Thinking of revamping your website? Creating a new website can be tricky and overwhelming. From choosing the design to perfecting the content, the difficulties financial advisers face when trying to create a new site can seem endless—but there is hope. As you embark on your website design journey be sure to avoid these seven cardinal sins.

1.) Lack of content. While a simplistic site can be advantageous, too little content on your website can be detrimental. If working with a copywriter, you should come prepared and be able to articulate who you are, the services you provide, what those services cost and why you are passionate about your work. These are basic content areas that prospective clients visiting your site will be looking for and if not easily found, may cause them to leave your site look elsewhere.

2.) Impersonal. When a consumer chooses a financial adviser, they decide who to work with based ultimately on how they feel about the person providing the service. It is for this reason that the “About” or “Bio” page of an adviser’s website is almost always the second most-visited page after the homepage. You don’t need to overshare. Getting too personal right away might scare away prospective clients. However, in an industry that relies so heavily on trust, it is especially important to be personable. Simply including a photo of yourself and basic personal information can go a long way in making people more likely to trust you with their finances.

Prospective clients want to know who you are, why you do what you do, what your philosophy/approach is, and hear your story. If you can take it one step further and include a quick video introduction of yourself, even better. At the very least, include two great photos—one headshot and one more informal picture—such as you with your family or enjoying a hobby.

3.) Unidentifiable CTAs. Why do you want a website for your business? What’s the point? Whatever your answer may be—whether it’s to have people contact you, sign up for your newsletter or blog, take a risk assessment, etc., the point is for prospects and referrals to vet you and then take some sort of action step. If your call-to-action (CTA) is too difficult to find (or worse—you don’t have one at all), visitors likely won’t take any action at all. For this reason, it’s critical to make it immediately clear what the next step that you want them to take is.

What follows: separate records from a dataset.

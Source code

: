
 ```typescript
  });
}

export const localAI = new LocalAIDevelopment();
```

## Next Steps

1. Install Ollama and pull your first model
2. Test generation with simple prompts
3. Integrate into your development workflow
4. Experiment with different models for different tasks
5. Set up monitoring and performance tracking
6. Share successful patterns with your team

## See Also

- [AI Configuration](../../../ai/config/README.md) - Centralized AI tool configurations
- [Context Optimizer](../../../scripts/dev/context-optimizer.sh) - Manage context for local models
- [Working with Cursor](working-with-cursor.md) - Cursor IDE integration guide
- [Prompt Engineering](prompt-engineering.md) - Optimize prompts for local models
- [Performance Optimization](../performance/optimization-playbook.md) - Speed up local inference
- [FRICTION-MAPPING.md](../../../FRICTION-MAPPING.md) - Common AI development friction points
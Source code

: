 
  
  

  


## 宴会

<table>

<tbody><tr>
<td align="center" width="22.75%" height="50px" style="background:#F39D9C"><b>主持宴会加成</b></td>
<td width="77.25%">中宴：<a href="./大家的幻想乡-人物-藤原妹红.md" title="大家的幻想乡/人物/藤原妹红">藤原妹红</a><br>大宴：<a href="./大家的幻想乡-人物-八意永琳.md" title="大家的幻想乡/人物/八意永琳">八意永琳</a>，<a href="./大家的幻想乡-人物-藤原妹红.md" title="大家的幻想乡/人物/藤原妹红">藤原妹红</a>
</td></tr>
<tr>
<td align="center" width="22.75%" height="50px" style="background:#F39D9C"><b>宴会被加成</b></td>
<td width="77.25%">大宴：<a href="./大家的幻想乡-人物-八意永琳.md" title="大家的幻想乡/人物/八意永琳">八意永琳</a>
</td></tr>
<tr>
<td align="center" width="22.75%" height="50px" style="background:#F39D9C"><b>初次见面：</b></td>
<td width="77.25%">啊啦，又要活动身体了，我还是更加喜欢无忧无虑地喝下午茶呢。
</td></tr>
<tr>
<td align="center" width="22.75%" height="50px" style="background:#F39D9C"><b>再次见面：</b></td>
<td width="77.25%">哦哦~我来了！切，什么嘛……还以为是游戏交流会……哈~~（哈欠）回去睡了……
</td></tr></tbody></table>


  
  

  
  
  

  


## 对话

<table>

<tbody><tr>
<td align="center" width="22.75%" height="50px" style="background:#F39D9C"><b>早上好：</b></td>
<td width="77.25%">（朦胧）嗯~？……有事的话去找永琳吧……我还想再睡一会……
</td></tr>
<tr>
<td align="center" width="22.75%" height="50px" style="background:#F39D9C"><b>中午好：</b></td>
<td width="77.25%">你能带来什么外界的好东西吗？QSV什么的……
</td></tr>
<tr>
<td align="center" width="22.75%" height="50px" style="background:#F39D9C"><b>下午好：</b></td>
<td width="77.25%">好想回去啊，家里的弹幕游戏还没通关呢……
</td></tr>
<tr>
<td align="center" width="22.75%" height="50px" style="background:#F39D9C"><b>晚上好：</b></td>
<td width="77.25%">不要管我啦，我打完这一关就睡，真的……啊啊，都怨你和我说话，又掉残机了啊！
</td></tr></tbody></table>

4.) Ineffective CTAs. On the flip side, it’s just as harmful to have too many CTAs. Too many CTAs compete for users attention and can be overwhelming. If you hit your site visitors with too many CTAs at once, they can end up leaving without taking any of your desired next steps. Imagine visiting a site that immediately has a pop-up inviting you to “Get My Weekly Finance Tips Directly to Your Inbox.” Under the pop-up is a button encouraging you to “Download 5 Tips to Retire By 60” and this is located right next to another button that says, “Schedule Your Free Initial Portfolio Review.” All of these CTAs are too much all at once, cluttering a site and making it feel spammy. Having multiple CTAs is fine, but they should be placed throughout your website more naturally, on different subpages and allowing visitors to “find” them as they peruse your content.

5.) Too Much Static Content. Some static content is a good thing—it ensures that your marketing team doesn’t have to be churning out new material 24/7 and it can be comfortably consistent for visitors. However, relying solely on calculators, stock trackers and pre-written articles or content won’t cut it. If static content is the majority of the content on your website, chances are that is feels outdated and impersonal to visitors. Instead, try to find a nice split (rule of thumb is at least 50/50) between static and dynamic content. Try writing content that focuses on the services that you provide and describes how you’re different.

6.) Contact Forms. One of the biggest and most common mistakes in web design are sites that make it too difficult for prospective clients to figure out how to reach you. This includes having super long contact forms that no one wants to take the time to fill out, not having your contact information (phone number or email address) easy to find, and having incorrect or outdated contact information or no contact information at all. Stick to the basics – if you’re using a contact form, only ask visitors for the bare essentials (name, phone number, email, reason for inquiry). Additionally, it’s a good idea to include a distinct “Contact Us” page on your site to ensure visitors see it and make sure your contact information is up to date. Just remember, a web contact form is not a lead gen strategy!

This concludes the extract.